As a matter of fact, with something like this in place, I think the Qemu code
could potentially be simplified by moving some of the existing vhost-user
offloading code underneath it.
I believe Filipe
mentioned a conversation after the BoF with Alex Graf who had a related
concern about using the socket approach to use this as a non-GPL
backdoor for device models in QEMU and a suggested approach was a GPL
handshake via the socket interface.
Not exactly. The GPL-violating concerns came from Paolo and Stefan (cc'd). Alex Graf
(cc'd) came up with a solution for the concern which involves adding a copyrighted
"poem" to the protocol handshake. Qemu would then grant the copyright for GPL
applications, hence limiting who can use the protocol.

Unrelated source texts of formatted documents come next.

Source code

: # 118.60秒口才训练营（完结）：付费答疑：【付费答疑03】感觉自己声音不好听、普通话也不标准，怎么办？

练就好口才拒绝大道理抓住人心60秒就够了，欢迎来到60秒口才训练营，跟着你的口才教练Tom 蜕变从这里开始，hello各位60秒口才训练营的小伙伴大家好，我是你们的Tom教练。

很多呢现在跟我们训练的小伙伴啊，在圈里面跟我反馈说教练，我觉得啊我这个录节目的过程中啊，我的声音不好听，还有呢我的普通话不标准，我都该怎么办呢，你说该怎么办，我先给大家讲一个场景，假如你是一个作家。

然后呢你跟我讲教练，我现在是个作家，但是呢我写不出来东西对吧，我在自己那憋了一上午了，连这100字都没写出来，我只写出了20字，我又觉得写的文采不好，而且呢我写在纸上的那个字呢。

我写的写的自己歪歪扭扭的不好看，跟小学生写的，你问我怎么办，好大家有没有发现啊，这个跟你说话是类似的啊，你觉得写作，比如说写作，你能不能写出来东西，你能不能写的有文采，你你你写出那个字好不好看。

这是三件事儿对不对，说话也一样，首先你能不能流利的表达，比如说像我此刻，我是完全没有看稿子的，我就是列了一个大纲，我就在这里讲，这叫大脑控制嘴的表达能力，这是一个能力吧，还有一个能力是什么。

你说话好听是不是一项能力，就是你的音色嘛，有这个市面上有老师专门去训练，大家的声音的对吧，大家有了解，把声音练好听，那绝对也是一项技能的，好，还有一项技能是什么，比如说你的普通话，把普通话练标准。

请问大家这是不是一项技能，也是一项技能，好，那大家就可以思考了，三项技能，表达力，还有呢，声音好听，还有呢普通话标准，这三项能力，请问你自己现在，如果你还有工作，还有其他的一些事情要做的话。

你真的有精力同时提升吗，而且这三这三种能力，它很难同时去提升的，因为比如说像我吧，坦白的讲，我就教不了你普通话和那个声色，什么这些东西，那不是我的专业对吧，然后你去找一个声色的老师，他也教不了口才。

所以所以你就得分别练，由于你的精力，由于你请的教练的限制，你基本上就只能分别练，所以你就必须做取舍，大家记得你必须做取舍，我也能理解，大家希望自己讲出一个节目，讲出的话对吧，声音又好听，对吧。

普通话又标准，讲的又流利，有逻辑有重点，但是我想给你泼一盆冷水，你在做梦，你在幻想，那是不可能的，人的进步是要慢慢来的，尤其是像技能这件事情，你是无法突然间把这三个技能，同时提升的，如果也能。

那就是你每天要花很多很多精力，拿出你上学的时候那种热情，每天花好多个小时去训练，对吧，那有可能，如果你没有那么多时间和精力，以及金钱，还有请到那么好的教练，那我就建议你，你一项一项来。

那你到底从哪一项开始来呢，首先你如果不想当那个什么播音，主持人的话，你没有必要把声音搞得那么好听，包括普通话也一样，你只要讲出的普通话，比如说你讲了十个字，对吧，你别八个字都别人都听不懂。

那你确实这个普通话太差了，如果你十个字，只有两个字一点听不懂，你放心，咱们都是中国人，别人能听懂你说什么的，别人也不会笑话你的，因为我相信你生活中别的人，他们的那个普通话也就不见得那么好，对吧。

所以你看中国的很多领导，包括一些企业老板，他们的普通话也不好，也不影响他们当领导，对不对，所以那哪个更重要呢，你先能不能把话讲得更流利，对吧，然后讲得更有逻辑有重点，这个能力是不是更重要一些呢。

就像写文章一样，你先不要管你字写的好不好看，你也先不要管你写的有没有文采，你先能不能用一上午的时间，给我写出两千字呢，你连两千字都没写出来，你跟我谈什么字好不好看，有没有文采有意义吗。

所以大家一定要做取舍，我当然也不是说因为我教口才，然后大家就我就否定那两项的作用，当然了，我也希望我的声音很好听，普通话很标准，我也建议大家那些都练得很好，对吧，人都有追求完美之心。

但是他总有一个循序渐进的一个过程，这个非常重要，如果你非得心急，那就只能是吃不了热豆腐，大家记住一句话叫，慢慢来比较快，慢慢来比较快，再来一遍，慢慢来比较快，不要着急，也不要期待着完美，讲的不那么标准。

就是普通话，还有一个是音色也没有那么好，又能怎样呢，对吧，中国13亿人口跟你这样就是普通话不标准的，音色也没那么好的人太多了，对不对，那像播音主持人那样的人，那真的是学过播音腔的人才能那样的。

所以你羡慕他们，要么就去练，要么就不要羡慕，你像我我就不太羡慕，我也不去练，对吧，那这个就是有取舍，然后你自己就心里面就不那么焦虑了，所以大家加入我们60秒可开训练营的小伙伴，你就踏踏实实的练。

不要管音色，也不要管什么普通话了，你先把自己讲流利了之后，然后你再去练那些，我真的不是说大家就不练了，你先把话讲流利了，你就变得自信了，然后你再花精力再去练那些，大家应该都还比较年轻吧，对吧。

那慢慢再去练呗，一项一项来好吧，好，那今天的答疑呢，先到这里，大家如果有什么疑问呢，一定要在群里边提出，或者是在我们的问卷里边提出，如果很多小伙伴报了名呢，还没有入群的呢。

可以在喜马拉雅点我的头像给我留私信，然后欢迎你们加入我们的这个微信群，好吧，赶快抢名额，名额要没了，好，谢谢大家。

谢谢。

Vendors can obviously bypass this by using a GPL proxy application that talks
to Qemu, but then uses a separate mechanism (possibly another unix socket) to
talk to other non-GPL applications. Vendors which distribute Qemu can possibly
also bypass this by modifying the protocol not to include the copyrighted
messages. Using either legal loophole approach, however, can lead to a lot of
public point and shame.
The point I would like to discuss more widely (before going forwards with code)
is whether vendors can actually make use of a GPL-only protocol. I understand
the community desire of gathering efforts into GPL software, Qemu code and
Virtio. A non-GPL implementation means that maybe some vendors cannot use this.
I envision this protocol being used by userspace applications which _need_ to
emulate a device outside Qemu for performance reasons, not license reasons (eg.
a separate process can efficiently poll VQs from multiple VMs from a single
core). Applications that already do that today, albeit open-source, are not GPL
(eg. OVS, DPDK, SPDK).
This is why I'd like to hear more from Paolo and Stefan on why making this
non-GPL is so bad. It is already possible today (via mdev), and similar
approaches already exist for a large number of device implementations via
vhost-user. Additionally, I would also like to hear from willing vendors that
feel they could _only_ benefit from this if it does not enforce GPL.
Finally, I want to clarify I am not opposing making this GPL-only. I just want
to make sure the effort is justifiable (ie. there is reason for this to enforce
GPL peer applications given the existing vhost-user and mdev alternatives) and
not in vain (ie. there are GPL use cases for this out there).